Segment Open

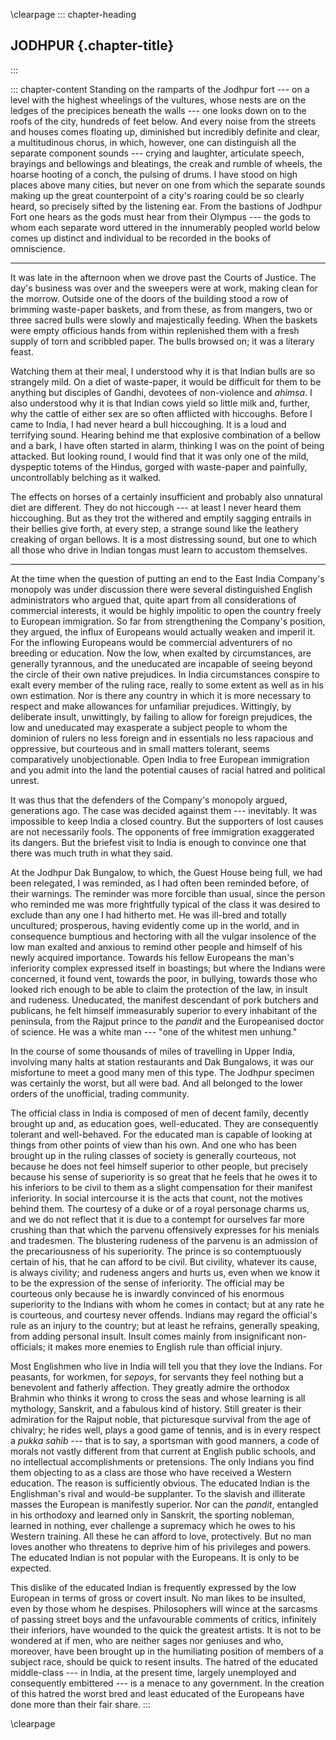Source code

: \clearpage
::: chapter-heading
## JODHPUR {.chapter-title}
:::

::: chapter-content
Standing on the ramparts of the Jodhpur fort --- on a level with the
highest wheelings of the vultures, whose nests are on the ledges of the
precipices beneath the walls --- one looks down on to the roofs of the
city, hundreds of feet below. And every noise from the streets and
houses comes floating up, diminished but incredibly definite and clear,
a multitudinous chorus, in which, however, one can distinguish all the
separate component sounds --- crying and laughter, articulate speech,
brayings and bellowings and bleatings, the creak and rumble of wheels,
the hoarse hooting of a conch, the pulsing of drums. I have stood on
high places above many cities, but never on one from which the separate
sounds making up the great counterpoint of a city's roaring could be so
clearly heard, so precisely sifted by the listening ear. From the
bastions of Jodhpur Fort one hears as the gods must hear from their
Olympus --- the gods to whom each separate word uttered in the innumerably
peopled world below comes up distinct and individual to be recorded in
the books of omniscience.

***

It was late in the afternoon when we drove past the Courts of Justice.
The day's business was over and the sweepers were at work, making clean
for the morrow. Outside one of the doors of the building stood a row of
brimming waste-paper baskets, and from these, as from mangers, two or
three sacred bulls were slowly and majestically feeding. When the
baskets were empty officious hands from within replenished them with a
fresh supply of torn and scribbled paper. The bulls browsed on; it was a
literary feast.

Watching them at their meal, I understood why it is that Indian bulls
are so strangely mild. On a diet of waste-paper, it would be difficult
for them to be anything but disciples of Gandhi, devotees of
non-violence and *ahimsa*. I also understood why it is that Indian cows
yield so little milk and, further, why the cattle of either sex are so
often afflicted with hiccoughs. Before I came to India, I had never
heard a bull hiccoughing. It is a loud and terrifying sound. Hearing
behind me that explosive combination of a bellow and a bark, I have
often started in alarm, thinking I was on the point of being attacked.
But looking round, I would find that it was only one of the mild,
dyspeptic totems of the Hindus, gorged with waste-paper and painfully,
uncontrollably belching as it walked.

The effects on horses of a certainly insufficient and probably also
unnatural diet are different. They do not hiccough --- at least I never
heard them hiccoughing. But as they trot the withered and emptily
sagging entrails in their bellies give forth, at every step, a strange
sound like the leathery creaking of organ bellows. It is a most
distressing sound, but one to which all those who drive in Indian tongas
must learn to accustom themselves.

***

At the time when the question of putting an end to the East India
Company's monopoly was under discussion there were several distinguished
English administrators who argued that, quite apart from all
considerations of commercial interests, it would be highly impolitic to
open the country freely to European immigration. So far from
strengthening the Company's position, they argued, the influx of
Europeans would actually weaken and imperil it. For the inflowing
Europeans would be commercial adventurers of no breeding or education.
Now the low, when exalted by circumstances, are generally tyrannous, and
the uneducated are incapable of seeing beyond the circle of their own
native prejudices. In India circumstances conspire to exalt every member
of the ruling race, really to some extent as well as in his own
estimation. Nor is there any country in which it is more necessary to
respect and make allowances for unfamiliar prejudices. Wittingly, by
deliberate insult, unwittingly, by failing to allow for foreign
prejudices, the low and uneducated may exasperate a subject people to
whom the dominion of rulers no less foreign and in essentials no less
rapacious and oppressive, but courteous and in small matters tolerant,
seems comparatively unobjectionable. Open India to free European
immigration and you admit into the land the potential causes of racial
hatred and political unrest.

It was thus that the defenders of the Company's monopoly argued,
generations ago. The case was decided against them --- inevitably. It was
impossible to keep India a closed country. But the supporters of lost
causes are not necessarily fools. The opponents of free immigration
exaggerated its dangers. But the briefest visit to India is enough to
convince one that there was much truth in what they said.

At the Jodhpur Dak Bungalow, to which, the Guest House being full, we
had been relegated, I was reminded, as I had often been reminded before,
of their warnings. The reminder was more forcible than usual, since the
person who reminded me was more frightfully typical of the class it was
desired to exclude than any one I had hitherto met. He was ill-bred and
totally uncultured; prosperous, having evidently come up in the world,
and in consequence bumptious and hectoring with all the vulgar insolence
of the low man exalted and anxious to remind other people and himself of
his newly acquired importance. Towards his fellow Europeans the man's
inferiority complex expressed itself in boastings; but where the Indians
were concerned, it found vent, towards the poor, in bullying, towards
those who looked rich enough to be able to claim the protection of the
law, in insult and rudeness. Uneducated, the manifest descendant of pork
butchers and publicans, he felt himself immeasurably superior to every
inhabitant of the peninsula, from the Rajput prince to the _pandit_ and
the Europeanised doctor of science. He was a white man --- "one of the
whitest men unhung."

In the course of some thousands of miles of travelling in Upper India,
involving many halts at station restaurants and Dak Bungalows, it was
our misfortune to meet a good many men of this type. The Jodhpur
specimen was certainly the worst, but all were bad. And all belonged to
the lower orders of the unofficial, trading community.

The official class in India is composed of men of decent family,
decently brought up and, as education goes, well-educated. They are
consequently tolerant and well-behaved. For the educated man is capable
of looking at things from other points of view than his own. And one who
has been brought up in the ruling classes of society is generally
courteous, not because he does not feel himself superior to other
people, but precisely because his sense of superiority is so great that
he feels that he owes it to his inferiors to be civil to them as a
slight compensation for their manifest inferiority. In social
intercourse it is the acts that count, not the motives behind them. The
courtesy of a duke or of a royal personage charms us, and we do not
reflect that it is due to a contempt for ourselves far more crushing
than that which the parvenu offensively expresses for his menials and
tradesmen. The blustering rudeness of the parvenu is an admission of the
precariousness of his superiority. The prince is so contemptuously
certain of his, that he can afford to be civil. But civility, whatever
its cause, is always civility; and rudeness angers and hurts us, even
when we know it to be the expression of the sense of inferiority. The
official may be courteous only because he is inwardly convinced of his
enormous superiority to the Indians with whom he comes in contact; but
at any rate he is courteous, and courtesy never offends. Indians may
regard the official's rule as an injury to the country; but at least he
refrains, generally speaking, from adding personal insult. Insult comes
mainly from insignificant non-officials; it makes more enemies to
English rule than official injury.

Most Englishmen who live in India will tell you that they love the
Indians. For peasants, for workmen, for _sepoys_, for servants they feel
nothing but a benevolent and fatherly affection. They greatly admire the
orthodox Brahmin who thinks it wrong to cross the seas and whose
learning is all mythology, Sanskrit, and a fabulous kind of history.
Still greater is their admiration for the Rajput noble, that picturesque
survival from the age of chivalry; he rides well, plays a good game of
tennis, and is in every respect a _pukka sahib_ --- that is to say, a
sportsman with good manners, a code of morals not vastly different from
that current at English public schools, and no intellectual
accomplishments or pretensions. The only Indians you find them objecting
to as a class are those who have received a Western education. The
reason is sufficiently obvious. The educated Indian is the Englishman's
rival and would-be supplanter. To the slavish and illiterate masses the
European is manifestly superior. Nor can the _pandit_, entangled in his
orthodoxy and learned only in Sanskrit, the sporting nobleman, learned
in nothing, ever challenge a supremacy which he owes to his Western
training. All these he can afford to love, protectively. But no man
loves another who threatens to deprive him of his privileges and powers.
The educated Indian is not popular with the Europeans. It is only to be
expected.

This dislike of the educated Indian is frequently expressed by the low
European in terms of gross or covert insult. No man likes to be
insulted, even by those whom he despises. Philosophers will wince at the
sarcasms of passing street boys and the unfavourable comments of
critics, infinitely their inferiors, have wounded to the quick the
greatest artists. It is not to be wondered at if men, who are neither
sages nor geniuses and who, moreover, have been brought up in the
humiliating position of members of a subject race, should be quick to
resent insults. The hatred of the educated middle-class --- in India, at
the present time, largely unemployed and consequently embittered --- is a
menace to any government. In the creation of this hatred the worst bred
and least educated of the Europeans have done more than their fair
share.
:::


\clearpage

Segment Closed

[Work required]:
For this exercise, please output exactly the lines above starting at the line with "English administrators who" and ending at the line with "deliberate insult, unwittingly, by", ends included.

[Solution to the problem]:
English administrators who argued that, quite apart from all
considerations of commercial interests, it would be highly impolitic to
open the country freely to European immigration. So far from
strengthening the Company's position, they argued, the influx of
Europeans would actually weaken and imperil it. For the inflowing
Europeans would be commercial adventurers of no breeding or education.
Now the low, when exalted by circumstances, are generally tyrannous, and
the uneducated are incapable of seeing beyond the circle of their own
native prejudices. In India circumstances conspire to exalt every member
of the ruling race, really to some extent as well as in his own
estimation. Nor is there any country in which it is more necessary to
respect and make allowances for unfamiliar prejudices. Wittingly, by
deliberate insult, unwittingly, by failing to allow for foreign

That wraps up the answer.